How to sort word (from file) frequancy in decrease order? I need help

Question

alivip 0 Newbie Poster

17 Years Ago

I wont to find most 10 frequency word of specific file for that I have written this code

import sys
import string
import re
file = open ( "corpora.txt", "r" )
text = file.read ( )
file.close ( )

word_freq ={ }

word_list = string.split ( text )

for word in word_list:
    count = word_freq.get ( string.lower ( word ), 0 )
    word_freq[string. lower ( word )] = count + 1

keys = word_freq.keys ( )
keys.sort ( )
i=0
while i<10:
 for word in keys:
     
     print word, word_freq[word]
     i=1+1

but it only get the word and its frequency
sample output

blanklines 2
blanklines, 1
characters 1
console 1
count 3
blanklines 2
blanklines, 1
characters 1
console 1
count 3

and its read the file again and again. also it did not sort the
output as you can see

how I can sort output in decrease order to be able to stop print after 10 words?

please help me ASAP

python

2 Contributors
5 Replies
129 Views
2 Days Discussion Span
Latest Post 17 Years Ago Latest Post by alivip

ZZucker 342 Practically a Master Poster

17 Years Ago

There are mistakes like your last line should be i = i + 1. Also string functions are builtin since version 2.2, module re is not needed.

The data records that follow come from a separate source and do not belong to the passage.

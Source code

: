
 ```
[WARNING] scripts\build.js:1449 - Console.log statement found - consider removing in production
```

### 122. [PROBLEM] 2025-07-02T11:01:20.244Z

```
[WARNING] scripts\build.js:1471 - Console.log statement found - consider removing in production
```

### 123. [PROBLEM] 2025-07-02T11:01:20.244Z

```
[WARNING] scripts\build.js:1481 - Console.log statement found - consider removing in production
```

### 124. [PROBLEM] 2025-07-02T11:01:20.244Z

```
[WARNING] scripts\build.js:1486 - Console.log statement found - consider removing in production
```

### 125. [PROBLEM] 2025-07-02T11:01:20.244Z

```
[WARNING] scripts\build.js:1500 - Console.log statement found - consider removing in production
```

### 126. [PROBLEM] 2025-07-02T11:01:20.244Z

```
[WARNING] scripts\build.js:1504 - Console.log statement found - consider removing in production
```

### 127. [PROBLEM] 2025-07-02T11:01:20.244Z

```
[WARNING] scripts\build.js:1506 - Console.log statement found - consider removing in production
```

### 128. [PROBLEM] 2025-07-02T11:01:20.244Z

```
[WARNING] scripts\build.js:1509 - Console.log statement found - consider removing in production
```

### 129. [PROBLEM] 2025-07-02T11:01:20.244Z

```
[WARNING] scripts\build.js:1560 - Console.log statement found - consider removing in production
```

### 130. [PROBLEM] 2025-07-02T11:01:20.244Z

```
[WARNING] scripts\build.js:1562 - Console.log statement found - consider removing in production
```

Here is one way to do this with version 2.5

# count words in a text and show the first ten items
# by decreasing frequency

# sample text for testing
text = """\
My name is Fred Flintstone and I am a famous TV
star.  I have as much authority as the Pope, I
just don't have as many people who believe it.
"""

word_freq = {}

word_list = text.split()

for word in word_list:
    # word all lower case
    word = word.lower()
    # strip any trailing period or comma
    word = word.rstrip('.,')
    # build the dictionary
    count = word_freq.get(word, 0)
    word_freq[word] = count + 1

# create a list of (freq, word) tuples
freq_list = [(freq, word) for word, freq in word_freq.items()]

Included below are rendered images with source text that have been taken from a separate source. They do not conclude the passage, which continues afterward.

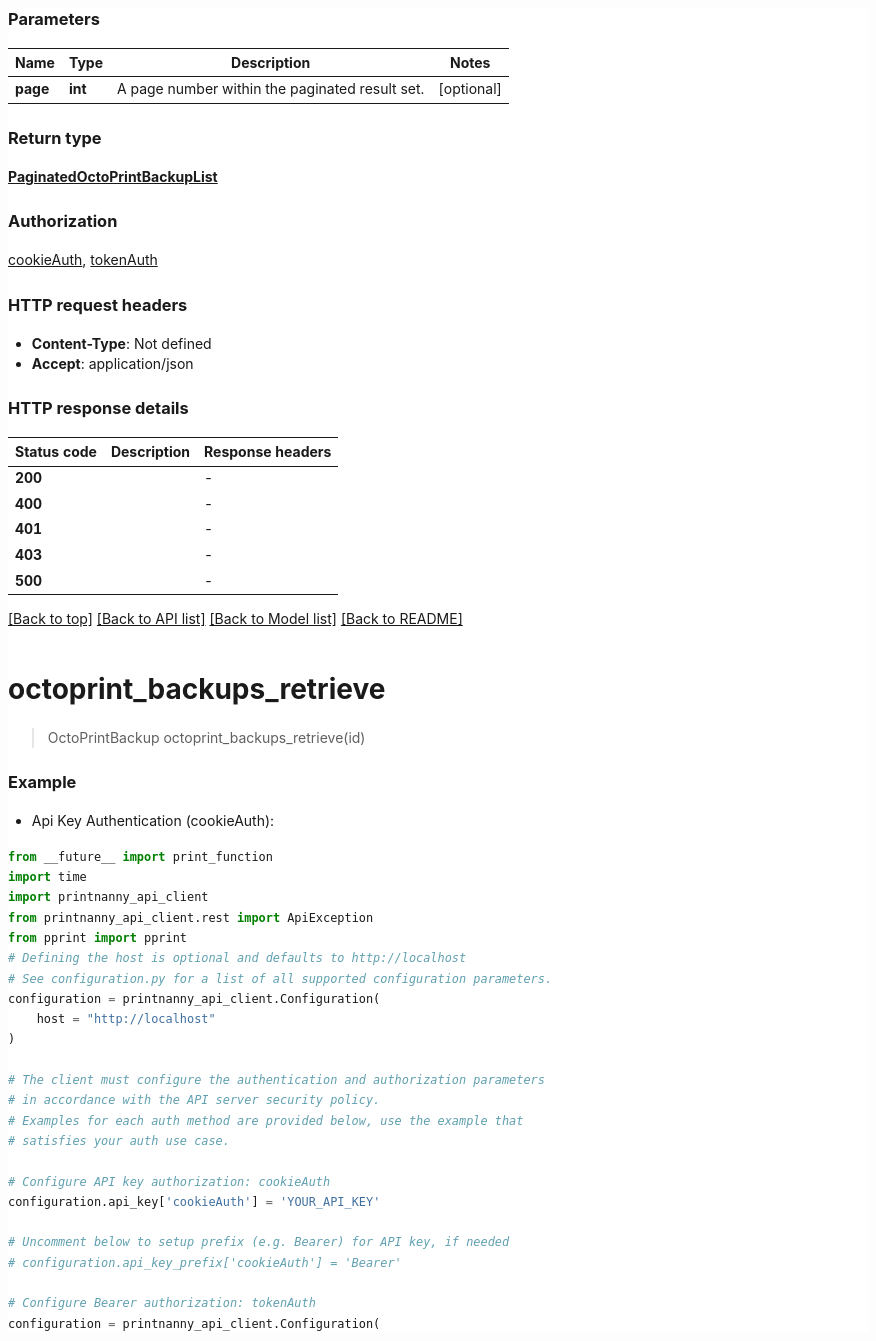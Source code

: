 ### Parameters

Name | Type | Description  | Notes
------------- | ------------- | ------------- | -------------
 **page** | **int**| A page number within the paginated result set. | [optional] 

### Return type

[**PaginatedOctoPrintBackupList**](PaginatedOctoPrintBackupList.md)

### Authorization

[cookieAuth](../README.md#cookieAuth), [tokenAuth](../README.md#tokenAuth)

### HTTP request headers

 - **Content-Type**: Not defined
 - **Accept**: application/json

### HTTP response details
| Status code | Description | Response headers |
|-------------|-------------|------------------|
**200** |  |  -  |
**400** |  |  -  |
**401** |  |  -  |
**403** |  |  -  |
**500** |  |  -  |

[[Back to top]](#) [[Back to API list]](../README.md#documentation-for-api-endpoints) [[Back to Model list]](../README.md#documentation-for-models) [[Back to README]](../README.md)

# **octoprint_backups_retrieve**
> OctoPrintBackup octoprint_backups_retrieve(id)



### Example

* Api Key Authentication (cookieAuth):
```python
from __future__ import print_function
import time
import printnanny_api_client
from printnanny_api_client.rest import ApiException
from pprint import pprint
# Defining the host is optional and defaults to http://localhost
# See configuration.py for a list of all supported configuration parameters.
configuration = printnanny_api_client.Configuration(
    host = "http://localhost"
)

# The client must configure the authentication and authorization parameters
# in accordance with the API server security policy.
# Examples for each auth method are provided below, use the example that
# satisfies your auth use case.

# Configure API key authorization: cookieAuth
configuration.api_key['cookieAuth'] = 'YOUR_API_KEY'

# Uncomment below to setup prefix (e.g. Bearer) for API key, if needed
# configuration.api_key_prefix['cookieAuth'] = 'Bearer'

# Configure Bearer authorization: tokenAuth
configuration = printnanny_api_client.Configuration(
```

# sort the list by the first element in each tuple (default)
freq_list.sort(reverse=True)

for n, tup in enumerate(freq_list):
    # print the first ten items
    if n < 10:
        freq, word = tup
        print freq, word
        # or
        #print word, freq

"""
my output -->
3 i
3 as
2 have
1 who
1 tv
1 the
1 star
1 pope
1 people
1 name
"""

ZZucker 342 Practically a Master Poster

17 Years Ago

... can I remove the marks like (? "" [] ) .. etc ineed only words

Instead of
word = word.rstrip('.,')
use
word = word.rstrip('.,?"[]()')

... control number of word to be enter by user

Where you now have
if n < 10:
use
if n < select:
where variable select is an integer from the user's input

... can python bult user interfac (buttun ,text box etc) and how ?

Python has a simple GUI toolkit called Tkinter supplied that can do all that for you. You need to study up on that, it's a whole new ball of wax. Here would be a typical example:

# a look at the Tkinter Text widget
# use ctrl+c to copy, ctrl+x to cut selected text, 
# ctrl+v to paste, and ctrl+/ to select all

import Tkinter as tk

def get_text():
    # get text widget contents between start_index and end_index
    # start_index = "%d.%d" % (line, column)  here "1.0"
    # line starts with 1 and column with 0
    # here end_index = tk.END    
    # set the label text to the typed-in text
    v1.set(text1.get(1.0, tk.END))
    # clear the text
    text1.delete(1.0, tk.END)      
    text1.insert(tk.INSERT, ' new text')
    text1.insert(tk.INSERT, '\n and more text')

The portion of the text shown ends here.